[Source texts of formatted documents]
**********

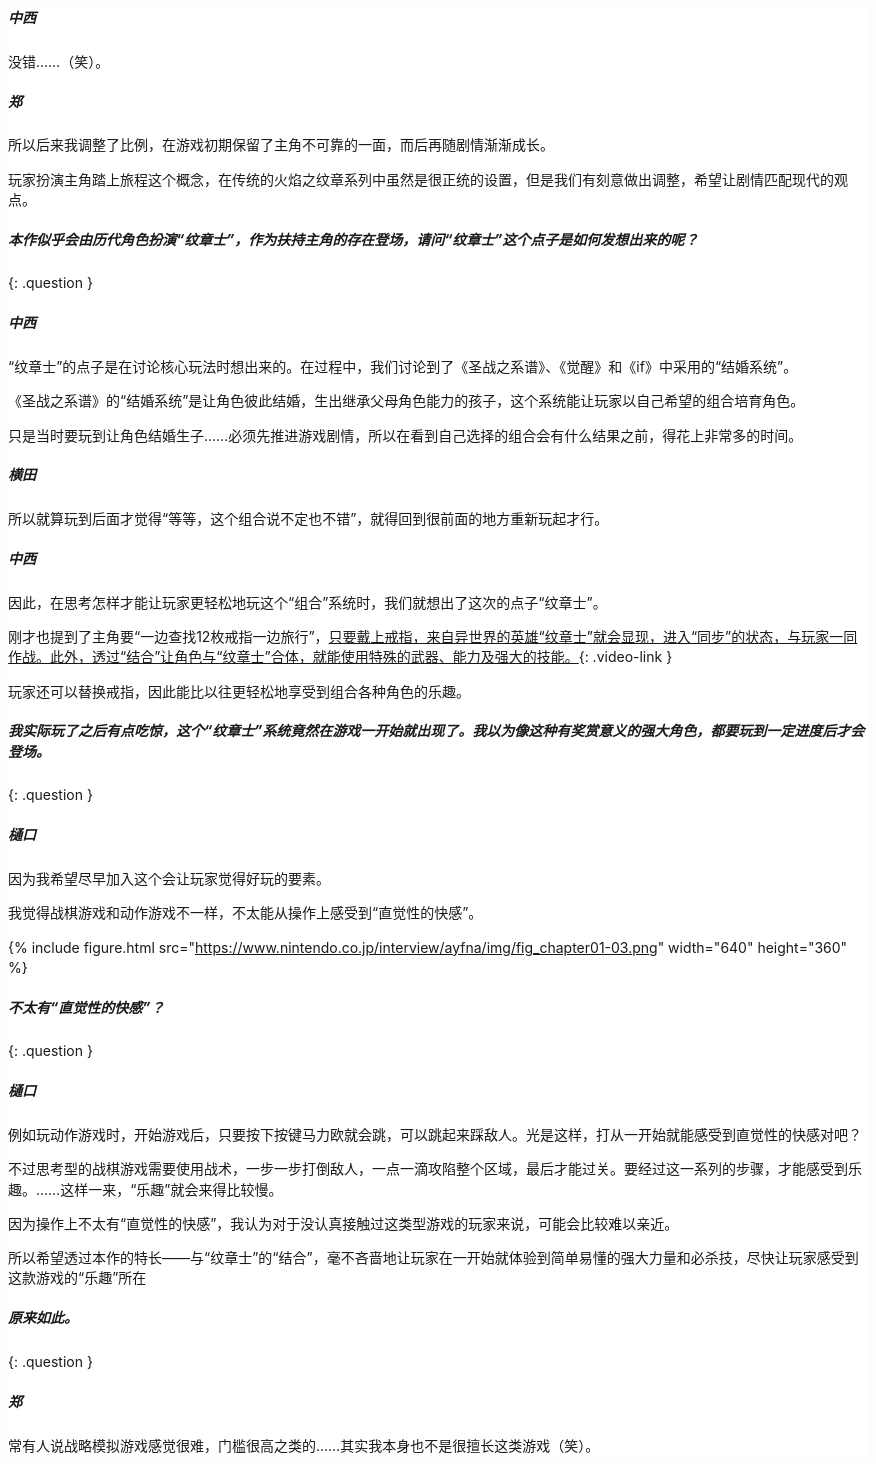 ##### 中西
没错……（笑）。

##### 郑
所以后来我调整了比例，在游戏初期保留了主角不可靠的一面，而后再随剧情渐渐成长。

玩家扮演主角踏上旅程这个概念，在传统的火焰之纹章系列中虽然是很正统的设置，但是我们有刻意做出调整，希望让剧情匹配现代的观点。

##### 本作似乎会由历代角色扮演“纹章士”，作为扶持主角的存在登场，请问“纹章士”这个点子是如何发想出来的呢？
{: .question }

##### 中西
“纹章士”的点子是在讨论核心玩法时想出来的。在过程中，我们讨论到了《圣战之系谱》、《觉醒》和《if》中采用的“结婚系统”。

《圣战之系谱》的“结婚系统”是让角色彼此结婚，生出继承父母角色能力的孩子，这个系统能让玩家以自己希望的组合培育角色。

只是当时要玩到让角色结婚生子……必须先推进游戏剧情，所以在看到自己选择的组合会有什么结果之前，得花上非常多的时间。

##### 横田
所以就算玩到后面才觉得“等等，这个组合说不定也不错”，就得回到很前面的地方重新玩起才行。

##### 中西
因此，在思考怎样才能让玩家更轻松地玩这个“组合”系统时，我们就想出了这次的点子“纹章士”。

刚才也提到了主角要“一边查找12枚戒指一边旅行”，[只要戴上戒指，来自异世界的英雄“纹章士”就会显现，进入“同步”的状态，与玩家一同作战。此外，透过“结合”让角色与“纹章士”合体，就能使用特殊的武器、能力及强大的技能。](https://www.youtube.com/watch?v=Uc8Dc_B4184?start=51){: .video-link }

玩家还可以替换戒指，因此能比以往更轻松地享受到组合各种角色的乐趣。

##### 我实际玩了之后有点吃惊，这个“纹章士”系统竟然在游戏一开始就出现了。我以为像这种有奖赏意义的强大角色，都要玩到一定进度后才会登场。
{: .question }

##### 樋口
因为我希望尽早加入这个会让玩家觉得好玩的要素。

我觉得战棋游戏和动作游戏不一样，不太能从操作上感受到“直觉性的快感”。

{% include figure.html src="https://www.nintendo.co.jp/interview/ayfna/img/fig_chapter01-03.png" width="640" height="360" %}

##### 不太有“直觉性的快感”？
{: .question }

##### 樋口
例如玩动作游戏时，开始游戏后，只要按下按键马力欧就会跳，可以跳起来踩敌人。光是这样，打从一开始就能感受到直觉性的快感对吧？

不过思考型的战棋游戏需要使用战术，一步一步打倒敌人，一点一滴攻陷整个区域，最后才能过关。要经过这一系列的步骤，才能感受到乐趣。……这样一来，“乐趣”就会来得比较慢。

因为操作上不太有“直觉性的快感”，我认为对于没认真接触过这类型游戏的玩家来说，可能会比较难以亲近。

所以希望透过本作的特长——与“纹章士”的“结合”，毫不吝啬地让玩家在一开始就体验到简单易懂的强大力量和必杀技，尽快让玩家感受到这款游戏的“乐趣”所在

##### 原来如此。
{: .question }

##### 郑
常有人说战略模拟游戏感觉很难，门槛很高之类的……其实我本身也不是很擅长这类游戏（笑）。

**********

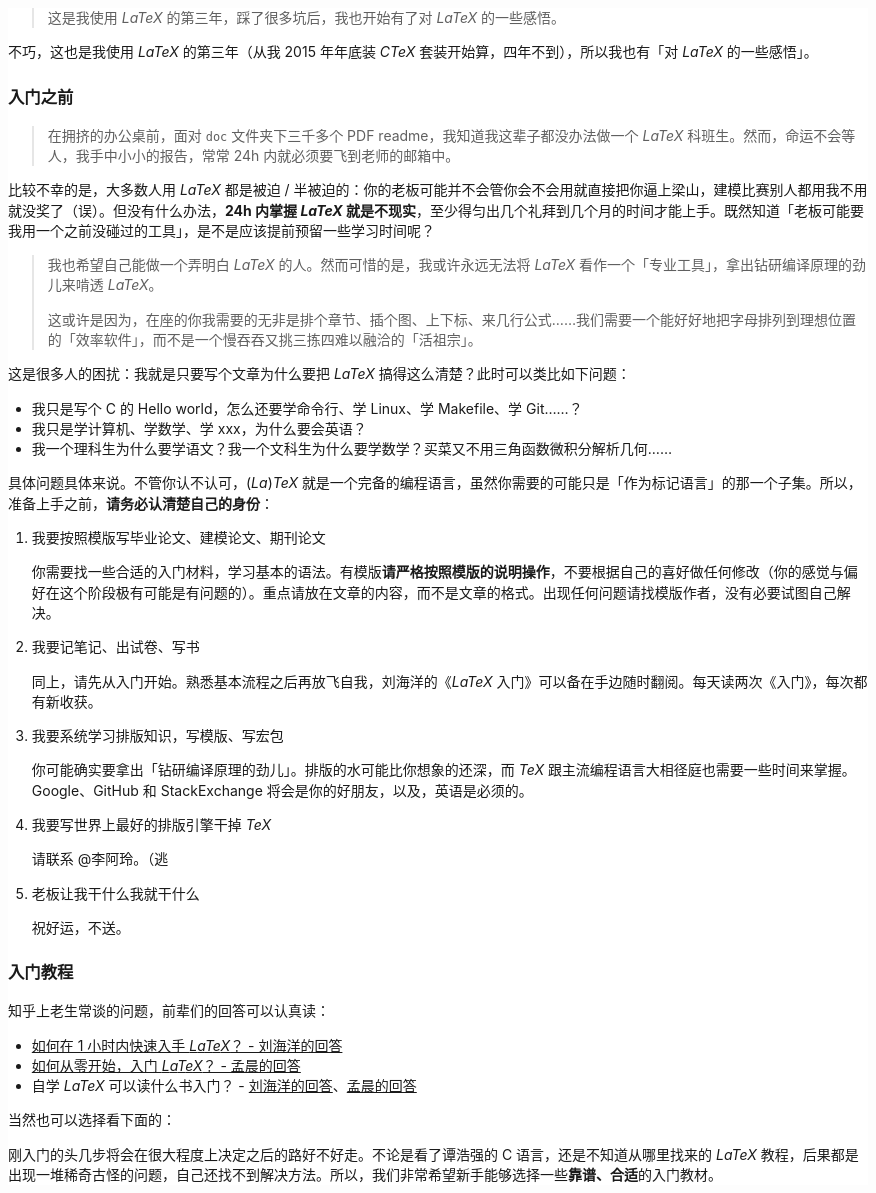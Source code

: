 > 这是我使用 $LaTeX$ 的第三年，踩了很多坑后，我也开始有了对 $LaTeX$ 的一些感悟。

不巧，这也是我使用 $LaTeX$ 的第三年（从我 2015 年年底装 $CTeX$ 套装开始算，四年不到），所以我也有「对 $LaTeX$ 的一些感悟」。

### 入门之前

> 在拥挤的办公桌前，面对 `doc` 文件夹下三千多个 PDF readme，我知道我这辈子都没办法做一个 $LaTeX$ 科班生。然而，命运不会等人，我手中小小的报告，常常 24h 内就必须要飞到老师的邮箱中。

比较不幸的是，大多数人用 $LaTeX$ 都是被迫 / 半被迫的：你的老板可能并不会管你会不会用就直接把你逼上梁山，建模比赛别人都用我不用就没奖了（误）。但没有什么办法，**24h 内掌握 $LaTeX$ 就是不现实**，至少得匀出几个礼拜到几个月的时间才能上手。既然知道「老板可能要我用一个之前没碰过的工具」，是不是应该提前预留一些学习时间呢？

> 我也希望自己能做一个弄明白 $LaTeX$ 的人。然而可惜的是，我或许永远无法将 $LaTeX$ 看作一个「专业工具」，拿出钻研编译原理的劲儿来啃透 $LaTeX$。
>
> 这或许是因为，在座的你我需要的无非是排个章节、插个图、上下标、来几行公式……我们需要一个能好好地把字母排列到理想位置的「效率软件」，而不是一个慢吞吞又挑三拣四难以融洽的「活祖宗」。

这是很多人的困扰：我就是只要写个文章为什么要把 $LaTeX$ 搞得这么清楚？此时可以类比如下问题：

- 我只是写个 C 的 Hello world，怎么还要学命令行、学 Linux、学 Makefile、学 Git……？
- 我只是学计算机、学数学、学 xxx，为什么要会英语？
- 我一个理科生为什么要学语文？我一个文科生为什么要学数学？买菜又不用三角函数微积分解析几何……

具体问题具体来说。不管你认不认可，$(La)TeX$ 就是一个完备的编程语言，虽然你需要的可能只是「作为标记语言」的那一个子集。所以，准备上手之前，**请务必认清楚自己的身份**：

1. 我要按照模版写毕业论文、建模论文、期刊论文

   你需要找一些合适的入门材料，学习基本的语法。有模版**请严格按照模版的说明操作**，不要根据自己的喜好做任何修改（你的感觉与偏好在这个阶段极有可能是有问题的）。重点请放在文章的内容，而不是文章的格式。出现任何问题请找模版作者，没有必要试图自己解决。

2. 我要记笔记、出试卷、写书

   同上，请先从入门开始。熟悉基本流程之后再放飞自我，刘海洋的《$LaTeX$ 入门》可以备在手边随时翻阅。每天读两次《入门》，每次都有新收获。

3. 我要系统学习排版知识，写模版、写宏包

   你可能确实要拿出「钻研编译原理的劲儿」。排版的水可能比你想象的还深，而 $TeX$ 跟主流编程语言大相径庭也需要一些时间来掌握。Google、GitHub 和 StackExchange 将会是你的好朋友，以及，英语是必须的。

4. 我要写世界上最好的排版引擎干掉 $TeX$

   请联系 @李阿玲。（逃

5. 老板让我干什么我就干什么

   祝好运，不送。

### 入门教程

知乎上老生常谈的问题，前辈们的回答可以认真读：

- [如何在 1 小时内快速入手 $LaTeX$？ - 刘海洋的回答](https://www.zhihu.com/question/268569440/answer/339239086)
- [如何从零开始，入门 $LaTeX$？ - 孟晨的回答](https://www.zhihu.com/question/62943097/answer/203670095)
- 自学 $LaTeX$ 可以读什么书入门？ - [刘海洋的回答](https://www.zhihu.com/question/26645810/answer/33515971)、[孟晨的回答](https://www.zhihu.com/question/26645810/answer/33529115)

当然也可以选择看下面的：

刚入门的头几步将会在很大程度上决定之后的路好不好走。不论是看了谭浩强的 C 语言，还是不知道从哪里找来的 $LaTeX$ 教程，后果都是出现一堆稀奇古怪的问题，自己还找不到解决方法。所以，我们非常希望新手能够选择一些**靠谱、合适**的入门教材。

**********

What to produce:
Extract all lines of the records above that include "圣战之系谱".

Your solution:
“纹章士”的点子是在讨论核心玩法时想出来的。在过程中，我们讨论到了《圣战之系谱》、《觉醒》和《if》中采用的“结婚系统”。
《圣战之系谱》的“结婚系统”是让角色彼此结婚，生出继承父母角色能力的孩子，这个系统能让玩家以自己希望的组合培育角色。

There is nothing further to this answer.